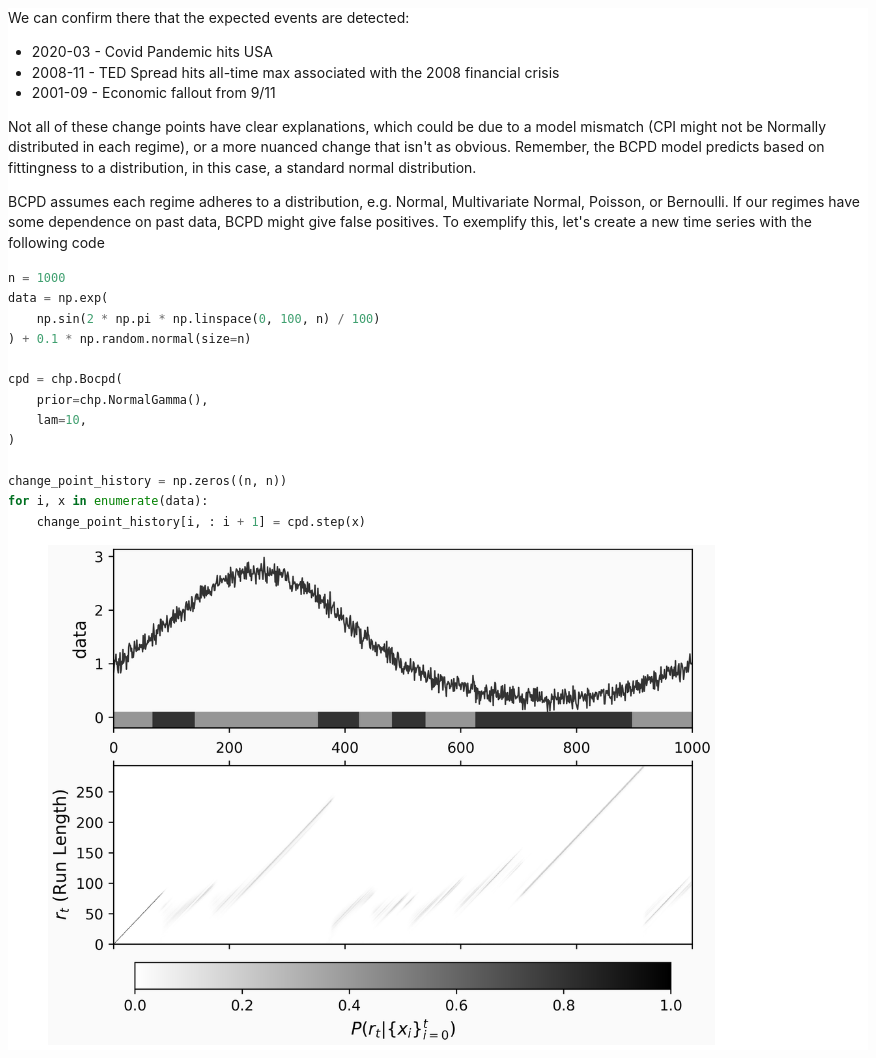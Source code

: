 We can confirm there that the expected events are detected:

* 2020-03 - Covid Pandemic hits USA
* 2008-11 - TED Spread hits all-time max associated with the 2008 financial crisis
* 2001-09 - Economic fallout from 9/11

Not all of these change points have clear explanations, which could be due to a model mismatch (CPI might not be Normally distributed in each regime), or a more nuanced change that isn't as obvious.
Remember, the BCPD model predicts based on fittingness to a distribution, in this case, a standard normal distribution.

BCPD assumes each regime adheres to a distribution, e.g. Normal, Multivariate Normal, Poisson, or Bernoulli.
If our regimes have some dependence on past data, BCPD might give false positives.
To exemplify this, let's create a new time series with the following code

```python
n = 1000
data = np.exp(
    np.sin(2 * np.pi * np.linspace(0, 100, n) / 100)
) + 0.1 * np.random.normal(size=n)

cpd = chp.Bocpd(
    prior=chp.NormalGamma(),
    lam=10,
)

change_point_history = np.zeros((n, n))
for i, x in enumerate(data):
    change_point_history[i, : i + 1] = cpd.step(x)
```

<figure>
    <img src="./smoothly-varying-bcpd.png" alt="A smootly varying timeseries with false positives from BCPD" height="500">

[1]: https://doi.org/10.48550/arXiv.0710.3742
[2]: https://www.repository.cam.ac.uk/bitstream/handle/1810/242181/thesis.pdf
[3]: https://doi.org/10.1007/s10115-016-0987-z
[4]: https://fred.stlouisfed.org/series/CPIAUCSL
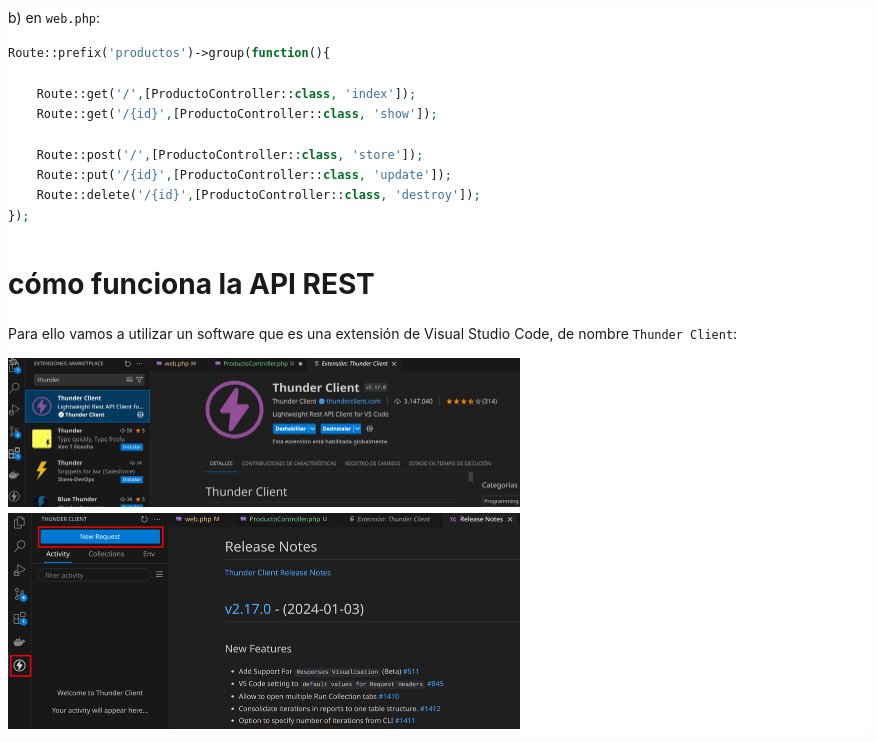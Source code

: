    b) en `web.php`:

   ```php
   Route::prefix('productos')->group(function(){
   
       Route::get('/',[ProductoController::class, 'index']);
       Route::get('/{id}',[ProductoController::class, 'show']);
   
       Route::post('/',[ProductoController::class, 'store']);
       Route::put('/{id}',[ProductoController::class, 'update']);
       Route::delete('/{id}',[ProductoController::class, 'destroy']);
   });
   ```

   

#  cómo funciona la API REST

Para ello vamos a utilizar un software que es una extensión de Visual Studio Code, de nombre `Thunder Client`:

<img src="./assets/ud07_apirestfull_010.png" style="zoom: 50%;" />

<img src="./assets/ud07_apirestfull_011.png" style="zoom: 50%;" />
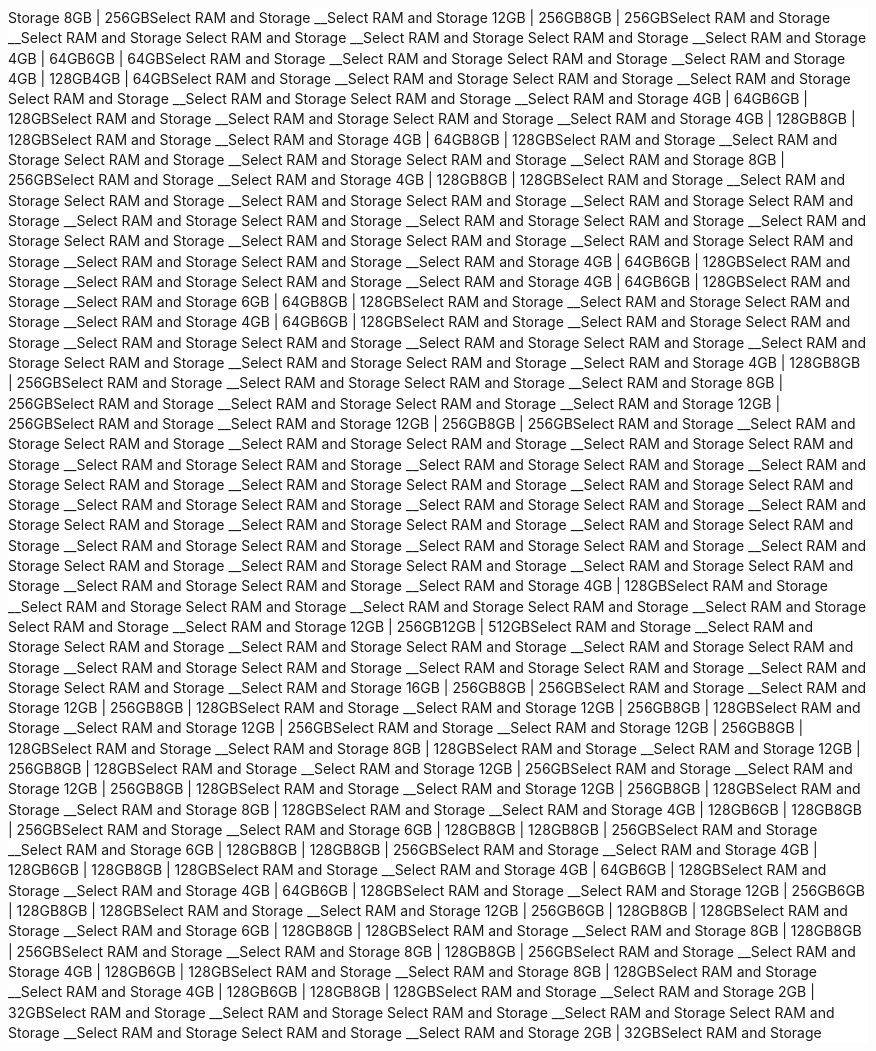 Storage 8GB | 256GBSelect RAM and Storage __Select RAM and Storage 12GB | 256GB8GB | 256GBSelect RAM and Storage __Select RAM and Storage Select RAM and Storage __Select RAM and Storage Select RAM and Storage __Select RAM and Storage 4GB | 64GB6GB | 64GBSelect RAM and Storage __Select RAM and Storage Select RAM and Storage __Select RAM and Storage 4GB | 128GB4GB | 64GBSelect RAM and Storage __Select RAM and Storage Select RAM and Storage __Select RAM and Storage Select RAM and Storage __Select RAM and Storage Select RAM and Storage __Select RAM and Storage 4GB | 64GB6GB | 128GBSelect RAM and Storage __Select RAM and Storage Select RAM and Storage __Select RAM and Storage 4GB | 128GB8GB | 128GBSelect RAM and Storage __Select RAM and Storage 4GB | 64GB8GB | 128GBSelect RAM and Storage __Select RAM and Storage Select RAM and Storage __Select RAM and Storage Select RAM and Storage __Select RAM and Storage 8GB | 256GBSelect RAM and Storage __Select RAM and Storage 4GB | 128GB8GB | 128GBSelect RAM and Storage __Select RAM and Storage Select RAM and Storage __Select RAM and Storage Select RAM and Storage __Select RAM and Storage Select RAM and Storage __Select RAM and Storage Select RAM and Storage __Select RAM and Storage Select RAM and Storage __Select RAM and Storage Select RAM and Storage __Select RAM and Storage Select RAM and Storage __Select RAM and Storage Select RAM and Storage __Select RAM and Storage Select RAM and Storage __Select RAM and Storage 4GB | 64GB6GB | 128GBSelect RAM and Storage __Select RAM and Storage Select RAM and Storage __Select RAM and Storage 4GB | 64GB6GB | 128GBSelect RAM and Storage __Select RAM and Storage 6GB | 64GB8GB | 128GBSelect RAM and Storage __Select RAM and Storage Select RAM and Storage __Select RAM and Storage 4GB | 64GB6GB | 128GBSelect RAM and Storage __Select RAM and Storage Select RAM and Storage __Select RAM and Storage Select RAM and Storage __Select RAM and Storage Select RAM and Storage __Select RAM and Storage Select RAM and Storage __Select RAM and Storage Select RAM and Storage __Select RAM and Storage 4GB | 128GB8GB | 256GBSelect RAM and Storage __Select RAM and Storage Select RAM and Storage __Select RAM and Storage 8GB | 256GBSelect RAM and Storage __Select RAM and Storage Select RAM and Storage __Select RAM and Storage 12GB | 256GBSelect RAM and Storage __Select RAM and Storage 12GB | 256GB8GB | 256GBSelect RAM and Storage __Select RAM and Storage Select RAM and Storage __Select RAM and Storage Select RAM and Storage __Select RAM and Storage Select RAM and Storage __Select RAM and Storage Select RAM and Storage __Select RAM and Storage Select RAM and Storage __Select RAM and Storage Select RAM and Storage __Select RAM and Storage Select RAM and Storage __Select RAM and Storage Select RAM and Storage __Select RAM and Storage Select RAM and Storage __Select RAM and Storage Select RAM and Storage __Select RAM and Storage Select RAM and Storage __Select RAM and Storage Select RAM and Storage __Select RAM and Storage Select RAM and Storage __Select RAM and Storage Select RAM and Storage __Select RAM and Storage Select RAM and Storage __Select RAM and Storage Select RAM and Storage __Select RAM and Storage Select RAM and Storage __Select RAM and Storage Select RAM and Storage __Select RAM and Storage Select RAM and Storage __Select RAM and Storage 4GB | 128GBSelect RAM and Storage __Select RAM and Storage Select RAM and Storage __Select RAM and Storage Select RAM and Storage __Select RAM and Storage Select RAM and Storage __Select RAM and Storage 12GB | 256GB12GB | 512GBSelect RAM and Storage __Select RAM and Storage Select RAM and Storage __Select RAM and Storage Select RAM and Storage __Select RAM and Storage Select RAM and Storage __Select RAM and Storage Select RAM and Storage __Select RAM and Storage Select RAM and Storage __Select RAM and Storage Select RAM and Storage __Select RAM and Storage 16GB | 256GB8GB | 256GBSelect RAM and Storage __Select RAM and Storage 12GB | 256GB8GB | 128GBSelect RAM and Storage __Select RAM and Storage 12GB | 256GB8GB | 128GBSelect RAM and Storage __Select RAM and Storage 12GB | 256GBSelect RAM and Storage __Select RAM and Storage 12GB | 256GB8GB | 128GBSelect RAM and Storage __Select RAM and Storage 8GB | 128GBSelect RAM and Storage __Select RAM and Storage 12GB | 256GB8GB | 128GBSelect RAM and Storage __Select RAM and Storage 12GB | 256GBSelect RAM and Storage __Select RAM and Storage 12GB | 256GB8GB | 128GBSelect RAM and Storage __Select RAM and Storage 12GB | 256GB8GB | 128GBSelect RAM and Storage __Select RAM and Storage 8GB | 128GBSelect RAM and Storage __Select RAM and Storage 4GB | 128GB6GB | 128GB8GB | 256GBSelect RAM and Storage __Select RAM and Storage 6GB | 128GB8GB | 128GB8GB | 256GBSelect RAM and Storage __Select RAM and Storage 6GB | 128GB8GB | 128GB8GB | 256GBSelect RAM and Storage __Select RAM and Storage 4GB | 128GB6GB | 128GB8GB | 128GBSelect RAM and Storage __Select RAM and Storage 4GB | 64GB6GB | 128GBSelect RAM and Storage __Select RAM and Storage 4GB | 64GB6GB | 128GBSelect RAM and Storage __Select RAM and Storage 12GB | 256GB6GB | 128GB8GB | 128GBSelect RAM and Storage __Select RAM and Storage 12GB | 256GB6GB | 128GB8GB | 128GBSelect RAM and Storage __Select RAM and Storage 6GB | 128GB8GB | 128GBSelect RAM and Storage __Select RAM and Storage 8GB | 128GB8GB | 256GBSelect RAM and Storage __Select RAM and Storage 8GB | 128GB8GB | 256GBSelect RAM and Storage __Select RAM and Storage 4GB | 128GB6GB | 128GBSelect RAM and Storage __Select RAM and Storage 8GB | 128GBSelect RAM and Storage __Select RAM and Storage 4GB | 128GB6GB | 128GB8GB | 128GBSelect RAM and Storage __Select RAM and Storage 2GB | 32GBSelect RAM and Storage __Select RAM and Storage Select RAM and Storage __Select RAM and Storage Select RAM and Storage __Select RAM and Storage Select RAM and Storage __Select RAM and Storage 2GB | 32GBSelect RAM and Storage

> **WORK TASK**: Wherever a line of the records above contains the string "this", copy that line out.

> **RESPONSE AREA**:
Remember, the BCPD model predicts based on fittingness to a distribution, in this case, a standard normal distribution.
To exemplify this, let's create a new time series with the following code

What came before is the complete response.